Définition: Pièce satirique

De l’époque de Napoléon III après la défaite de la berline à l’ombre noire en Grèce, plusieurs phénomènes de tirage sur pièces ou billets de banque ont été signalés depuis la mise en place du système monétaire. Rien d’étonnant, aux yeux des spécialistes : l’argent est l’un des moyens de distribution de masse les plus efficaces. Dès l’Antiquité, les Romains utilisaient les pièces de monnaie comme moyen de propagande.

Il n’y a aucune cotation réelle pour ces devises. Mais il y a un marché pour tout. Certains sont vendus plusieurs centaines d’euros.

Historique

Napoléon III voulait secrètement cette guerre ! Il avait besoin de regagner la confiance des Français, et n’a jamais vraiment pu asseoir son autorité. Son estime de soi était affectée par la méfiance constante du peuple. Les conseils incompétents dans son milieu militaire, l’étonnante complétude et la confiance irrationnelle de son entourage (le général Leboeuf se dit prêt jusqu’au dernier bouton de sa chemise à lui), le conduiront à déclarer la guerre le 19 juillet 1870.

Du côté de Bismarck, on espérait aussi que cette guerre lui permettrait d’offrir la réunification allemande, sous la suzeraineté allemande à la Prusse.

Six semaines de campagne désastreuse auraient suffi pour que Napoléon III se rende le 2 septembre 1870. Il est fait prisonnier avec 83 000 de ses hommes. C’était l’échec de la Sedan !

Le 4 septembre, Paris, apprenant le désastre, renverse l’Empereur et proclame la République. Mais les Allemands envahissent la France, ils arrivent à Paris le 19 septembre, et c’est une France épuisée, humiliée et célèbre qui se rendra le 28 janvier 1871.

La paix

La paix est signée, conclue le 10 mai 1871 à Francfort, La France perdra l’Alsace et la Lorraine, et coûtera à la guerre cinq milliards de francs-or !

ALORS… sortir une pièce avec cet odieux empereur de votre poche vous donne une idée… Cet épisode de l’histoire ne peut que conduire à cette explosion de haine, entre autres, en sapant ces pièces, puis en frappant et émettant des satiriques jetons et médailles.

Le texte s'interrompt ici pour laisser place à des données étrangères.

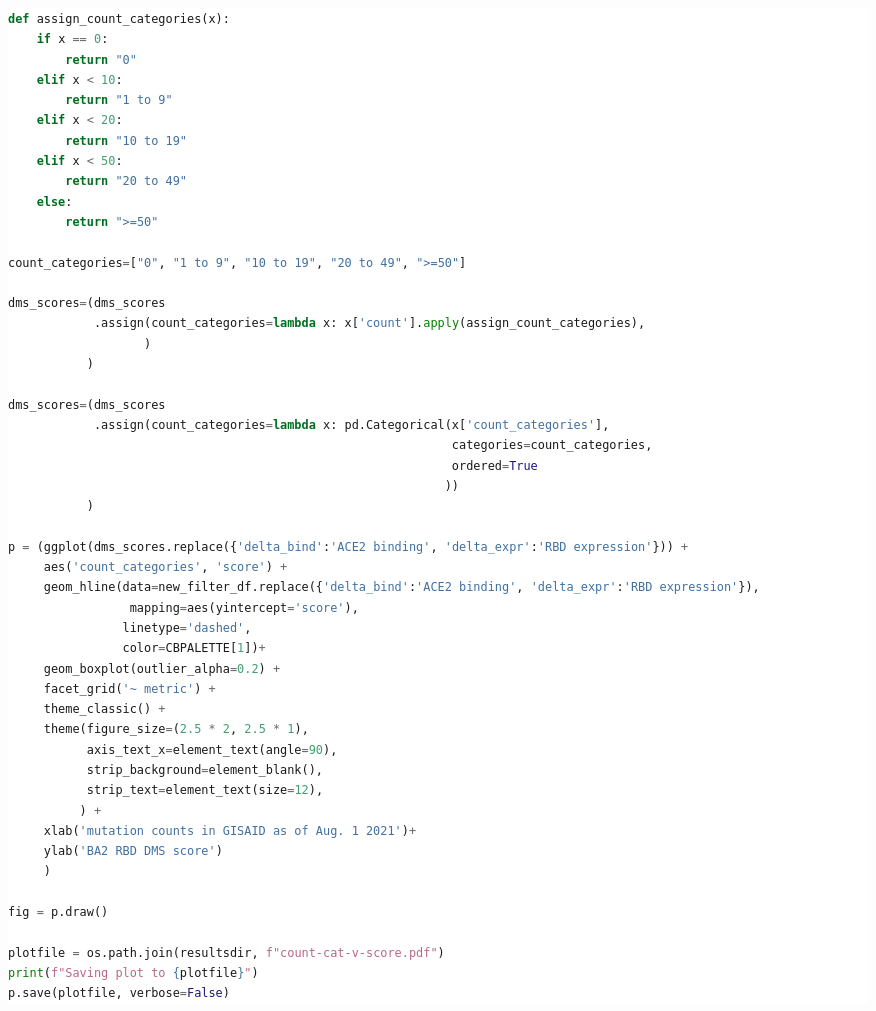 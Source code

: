 


```python
def assign_count_categories(x):
    if x == 0:
        return "0"
    elif x < 10:
        return "1 to 9"
    elif x < 20:
        return "10 to 19"
    elif x < 50:
        return "20 to 49"
    else:
        return ">=50"
    
count_categories=["0", "1 to 9", "10 to 19", "20 to 49", ">=50"]

dms_scores=(dms_scores
            .assign(count_categories=lambda x: x['count'].apply(assign_count_categories),
                   )
           )

dms_scores=(dms_scores
            .assign(count_categories=lambda x: pd.Categorical(x['count_categories'],
                                                              categories=count_categories,
                                                              ordered=True
                                                             ))
           )

p = (ggplot(dms_scores.replace({'delta_bind':'ACE2 binding', 'delta_expr':'RBD expression'})) +
     aes('count_categories', 'score') +
     geom_hline(data=new_filter_df.replace({'delta_bind':'ACE2 binding', 'delta_expr':'RBD expression'}),
                 mapping=aes(yintercept='score'),
                linetype='dashed',
                color=CBPALETTE[1])+
     geom_boxplot(outlier_alpha=0.2) +
     facet_grid('~ metric') +
     theme_classic() +
     theme(figure_size=(2.5 * 2, 2.5 * 1),
           axis_text_x=element_text(angle=90),
           strip_background=element_blank(),
           strip_text=element_text(size=12),
          ) +
     xlab('mutation counts in GISAID as of Aug. 1 2021')+
     ylab('BA2 RBD DMS score')
     )

fig = p.draw()

plotfile = os.path.join(resultsdir, f"count-cat-v-score.pdf")
print(f"Saving plot to {plotfile}")
p.save(plotfile, verbose=False)
```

Par l’ironie de l’empereur détesté, c’est le petit peuple de France qui doit garder la tête haute et laver sa honte.

Une satire peut être définie comme un objet détourné de sa seule fonction originelle : un moyen de paiement, pour en faire un support de propagande.

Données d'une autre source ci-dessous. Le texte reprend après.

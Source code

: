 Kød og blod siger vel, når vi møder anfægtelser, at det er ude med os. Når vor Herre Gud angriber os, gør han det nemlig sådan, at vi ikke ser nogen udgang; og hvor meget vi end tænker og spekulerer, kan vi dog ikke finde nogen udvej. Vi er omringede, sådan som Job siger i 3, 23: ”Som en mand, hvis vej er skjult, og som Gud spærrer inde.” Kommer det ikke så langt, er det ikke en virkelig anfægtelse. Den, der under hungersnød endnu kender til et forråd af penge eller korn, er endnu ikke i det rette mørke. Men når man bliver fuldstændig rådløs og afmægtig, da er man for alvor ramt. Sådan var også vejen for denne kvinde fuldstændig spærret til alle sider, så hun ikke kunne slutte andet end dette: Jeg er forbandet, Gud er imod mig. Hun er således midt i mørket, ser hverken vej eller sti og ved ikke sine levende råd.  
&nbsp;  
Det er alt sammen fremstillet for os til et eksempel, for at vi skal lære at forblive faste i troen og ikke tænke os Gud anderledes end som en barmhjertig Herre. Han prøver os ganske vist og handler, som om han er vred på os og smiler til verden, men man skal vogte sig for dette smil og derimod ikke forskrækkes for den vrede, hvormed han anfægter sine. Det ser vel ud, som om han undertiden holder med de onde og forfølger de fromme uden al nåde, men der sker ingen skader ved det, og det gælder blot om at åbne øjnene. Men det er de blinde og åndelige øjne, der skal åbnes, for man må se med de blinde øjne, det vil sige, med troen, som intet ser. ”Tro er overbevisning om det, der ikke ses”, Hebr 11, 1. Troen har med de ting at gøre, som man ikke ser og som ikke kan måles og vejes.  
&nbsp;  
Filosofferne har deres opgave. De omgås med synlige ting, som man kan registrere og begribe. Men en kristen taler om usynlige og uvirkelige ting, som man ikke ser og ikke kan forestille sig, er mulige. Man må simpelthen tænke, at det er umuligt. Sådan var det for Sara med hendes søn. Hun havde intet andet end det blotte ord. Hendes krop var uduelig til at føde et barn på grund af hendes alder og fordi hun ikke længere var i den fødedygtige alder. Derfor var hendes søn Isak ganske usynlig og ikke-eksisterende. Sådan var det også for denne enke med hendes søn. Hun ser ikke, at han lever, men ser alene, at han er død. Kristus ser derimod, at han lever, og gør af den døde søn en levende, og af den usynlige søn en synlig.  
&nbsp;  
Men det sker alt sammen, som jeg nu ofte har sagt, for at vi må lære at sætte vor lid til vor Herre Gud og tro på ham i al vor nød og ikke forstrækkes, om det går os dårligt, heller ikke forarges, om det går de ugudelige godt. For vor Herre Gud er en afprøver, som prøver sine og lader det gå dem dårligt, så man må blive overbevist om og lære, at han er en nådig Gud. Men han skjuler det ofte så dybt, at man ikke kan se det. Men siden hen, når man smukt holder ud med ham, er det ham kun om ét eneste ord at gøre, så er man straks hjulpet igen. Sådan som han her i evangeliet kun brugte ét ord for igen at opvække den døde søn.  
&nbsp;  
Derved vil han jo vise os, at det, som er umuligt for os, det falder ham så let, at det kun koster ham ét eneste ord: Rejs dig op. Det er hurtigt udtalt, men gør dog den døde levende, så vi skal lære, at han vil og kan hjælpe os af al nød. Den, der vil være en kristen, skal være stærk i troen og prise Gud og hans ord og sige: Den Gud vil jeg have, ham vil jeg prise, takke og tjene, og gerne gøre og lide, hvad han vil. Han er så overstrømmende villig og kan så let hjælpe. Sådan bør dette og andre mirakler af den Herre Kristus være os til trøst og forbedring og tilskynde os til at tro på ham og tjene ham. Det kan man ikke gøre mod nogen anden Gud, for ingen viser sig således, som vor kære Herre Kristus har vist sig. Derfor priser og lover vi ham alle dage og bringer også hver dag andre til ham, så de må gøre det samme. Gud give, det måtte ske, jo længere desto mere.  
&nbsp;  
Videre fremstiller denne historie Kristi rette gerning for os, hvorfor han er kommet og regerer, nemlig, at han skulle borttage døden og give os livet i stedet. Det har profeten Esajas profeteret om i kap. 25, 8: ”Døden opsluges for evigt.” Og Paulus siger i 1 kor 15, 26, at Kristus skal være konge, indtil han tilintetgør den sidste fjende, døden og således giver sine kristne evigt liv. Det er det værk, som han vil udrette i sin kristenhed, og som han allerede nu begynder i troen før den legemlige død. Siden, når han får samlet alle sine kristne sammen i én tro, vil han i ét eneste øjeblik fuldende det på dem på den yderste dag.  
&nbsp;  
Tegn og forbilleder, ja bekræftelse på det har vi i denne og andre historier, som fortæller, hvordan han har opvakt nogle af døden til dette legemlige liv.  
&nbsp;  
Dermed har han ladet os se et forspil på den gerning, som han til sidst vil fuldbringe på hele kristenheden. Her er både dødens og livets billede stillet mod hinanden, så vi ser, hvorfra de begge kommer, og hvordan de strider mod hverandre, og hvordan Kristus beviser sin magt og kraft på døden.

Les copies de toutes les monnaies courantes seront surimprimées avec « SEDAN », une surimpression qui marquerait le portrait de l’Empereur. La gravure se fera à la main, lettre par lettre ou à l’aide d’un poinçon. Les individus sculpteront activement les pièces à la main et une par une, et avec une certaine habileté. La regravure du portrait, souvent grossière au départ, sera ensuite réalisée par des professionnels qui l’appliqueront pour créer un véritable petit chef-d’œuvre.

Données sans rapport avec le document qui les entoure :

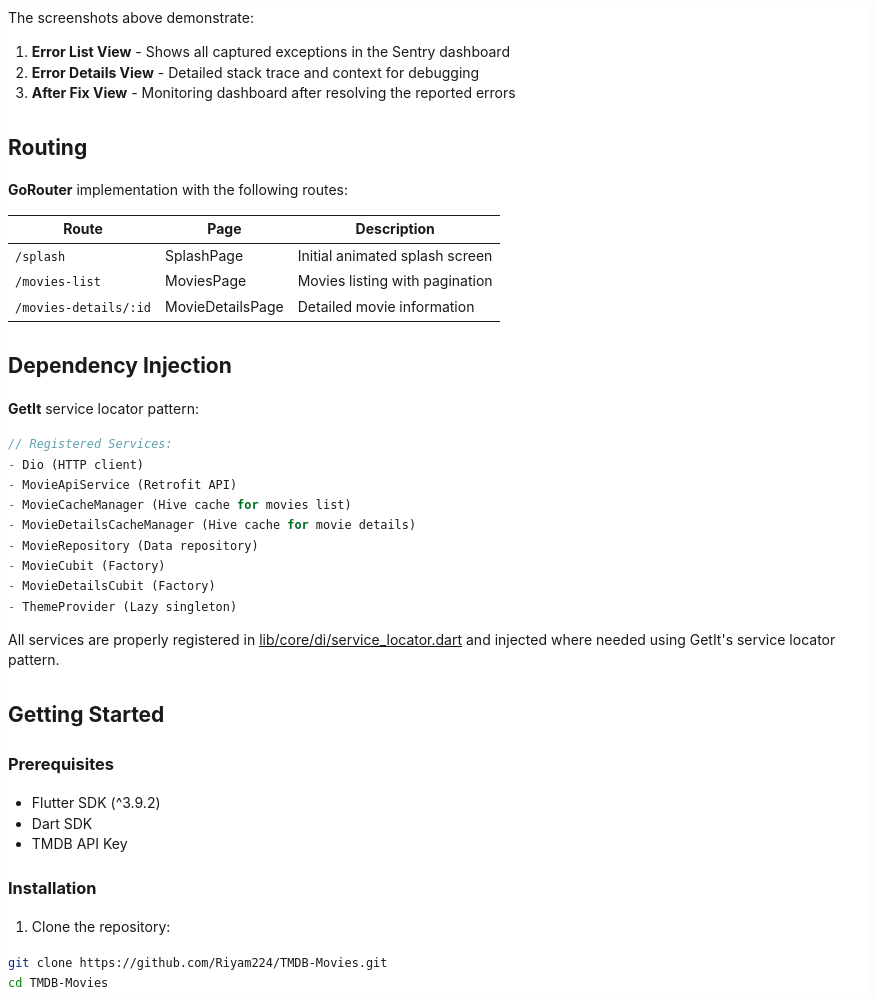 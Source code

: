 The screenshots above demonstrate:

1. **Error List View** - Shows all captured exceptions in the Sentry dashboard
2. **Error Details View** - Detailed stack trace and context for debugging
3. **After Fix View** - Monitoring dashboard after resolving the reported errors

## Routing

**GoRouter** implementation with the following routes:

| Route | Page | Description |
|-------|------|-------------|
| `/splash` | SplashPage | Initial animated splash screen |
| `/movies-list` | MoviesPage | Movies listing with pagination |
| `/movies-details/:id` | MovieDetailsPage | Detailed movie information |

## Dependency Injection

**GetIt** service locator pattern:

```dart
// Registered Services:
- Dio (HTTP client)
- MovieApiService (Retrofit API)
- MovieCacheManager (Hive cache for movies list)
- MovieDetailsCacheManager (Hive cache for movie details)
- MovieRepository (Data repository)
- MovieCubit (Factory)
- MovieDetailsCubit (Factory)
- ThemeProvider (Lazy singleton)
```

All services are properly registered in [lib/core/di/service_locator.dart](lib/core/di/service_locator.dart) and injected where needed using GetIt's service locator pattern.

## Getting Started

### Prerequisites

- Flutter SDK (^3.9.2)
- Dart SDK
- TMDB API Key

### Installation

1. Clone the repository:

```bash
git clone https://github.com/Riyam224/TMDB-Movies.git
cd TMDB-Movies
```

Napoléon se retrouverait donc coiffé d’un casque à pointe, d’un châle, d’un heaume, d’un chapeau à collerette ou d’autres couvre-chefs militaires prussiens. Toutes sortes de chapeaux suivront, ils habilleront ce pauvre empereur, avec un pot, un bonnet de nuit, un bonnet de bébé… L’aigle royal autrement deviendra un hibou. La chaîne et le collier du condamné seraient attachés au cou de l’empereur prisonnier, qui pourrait fumer une pipe ou une cigarette. Remarque : L’Empire français est souvent traduit par : Vampire français.

Des pièces en bronze

La plupart des pièces gravées seront sur des modules en bronze de 1, 2, 5 et 10 centimes. Les gravures sur pièces d’argent sont en coupures de 20 et 50, et 1, 2 et 5 francs sont beaucoup plus rares. Très peu de pièces d’or ont été mutilées. Sur le module de 5 francs en argent, certaines tranches sont meulées, puis gravées de la légende : « DIEU PUNIRA LA FRANCE », l’inscription contre le royalisme apparu au moment de la restauration de la monarchie, et que l’on rencontrera sur l’écu de 5 francs de Charles X et Louis Philippe. Un bouclier en argent de 5 francs représenterait Napoléon III portant sa calotte et ses vêtements papaux, peut-être après avoir protesté contre Victor Emmanuel II à propos de la destruction des biens de l’église. Quant à l’identité des personnes qui ont « fixé » cette pièce, elle reste incertaine : les Français, par haine de l’empereur, les Allemands l’ont utilisée comme outil de propagande, et les militaires français, prisonniers, qui expriment leur amertume.